### The problem
Among the records below, find the line that has "2018-07-14 11:45:00 & 10 & 20 & 10 \\"; from there, give the lines again exactly, and stop after the line that has "2017-11-15 12:15:00 & 8 & 17 & 10 \\".

### Input data
☆ ☆ ☆

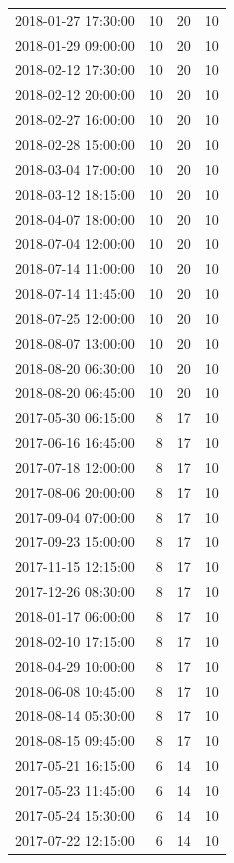 \begin{tabular}{lrrr}
2018-01-27 17:30:00 & 10 & 20 & 10 \\
2018-01-29 09:00:00 & 10 & 20 & 10 \\
2018-02-12 17:30:00 & 10 & 20 & 10 \\
2018-02-12 20:00:00 & 10 & 20 & 10 \\
2018-02-27 16:00:00 & 10 & 20 & 10 \\
2018-02-28 15:00:00 & 10 & 20 & 10 \\
2018-03-04 17:00:00 & 10 & 20 & 10 \\
2018-03-12 18:15:00 & 10 & 20 & 10 \\
2018-04-07 18:00:00 & 10 & 20 & 10 \\
2018-07-04 12:00:00 & 10 & 20 & 10 \\
2018-07-14 11:00:00 & 10 & 20 & 10 \\
2018-07-14 11:45:00 & 10 & 20 & 10 \\
2018-07-25 12:00:00 & 10 & 20 & 10 \\
2018-08-07 13:00:00 & 10 & 20 & 10 \\
2018-08-20 06:30:00 & 10 & 20 & 10 \\
2018-08-20 06:45:00 & 10 & 20 & 10 \\
2017-05-30 06:15:00 & 8 & 17 & 10 \\
2017-06-16 16:45:00 & 8 & 17 & 10 \\
2017-07-18 12:00:00 & 8 & 17 & 10 \\
2017-08-06 20:00:00 & 8 & 17 & 10 \\
2017-09-04 07:00:00 & 8 & 17 & 10 \\
2017-09-23 15:00:00 & 8 & 17 & 10 \\
2017-11-15 12:15:00 & 8 & 17 & 10 \\
2017-12-26 08:30:00 & 8 & 17 & 10 \\
2018-01-17 06:00:00 & 8 & 17 & 10 \\
2018-02-10 17:15:00 & 8 & 17 & 10 \\
2018-04-29 10:00:00 & 8 & 17 & 10 \\
2018-06-08 10:45:00 & 8 & 17 & 10 \\
2018-08-14 05:30:00 & 8 & 17 & 10 \\
2018-08-15 09:45:00 & 8 & 17 & 10 \\
2017-05-21 16:15:00 & 6 & 14 & 10 \\
2017-05-23 11:45:00 & 6 & 14 & 10 \\
2017-05-24 15:30:00 & 6 & 14 & 10 \\
2017-07-22 12:15:00 & 6 & 14 & 10 \\

\end{tabular}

☆ ☆ ☆

### Task solution
2018-07-14 11:45:00 & 10 & 20 & 10 \\
2018-07-25 12:00:00 & 10 & 20 & 10 \\
2018-08-07 13:00:00 & 10 & 20 & 10 \\
2018-08-20 06:30:00 & 10 & 20 & 10 \\
2018-08-20 06:45:00 & 10 & 20 & 10 \\
2017-05-30 06:15:00 & 8 & 17 & 10 \\
2017-06-16 16:45:00 & 8 & 17 & 10 \\
2017-07-18 12:00:00 & 8 & 17 & 10 \\
2017-08-06 20:00:00 & 8 & 17 & 10 \\
2017-09-04 07:00:00 & 8 & 17 & 10 \\
2017-09-23 15:00:00 & 8 & 17 & 10 \\
2017-11-15 12:15:00 & 8 & 17 & 10 \\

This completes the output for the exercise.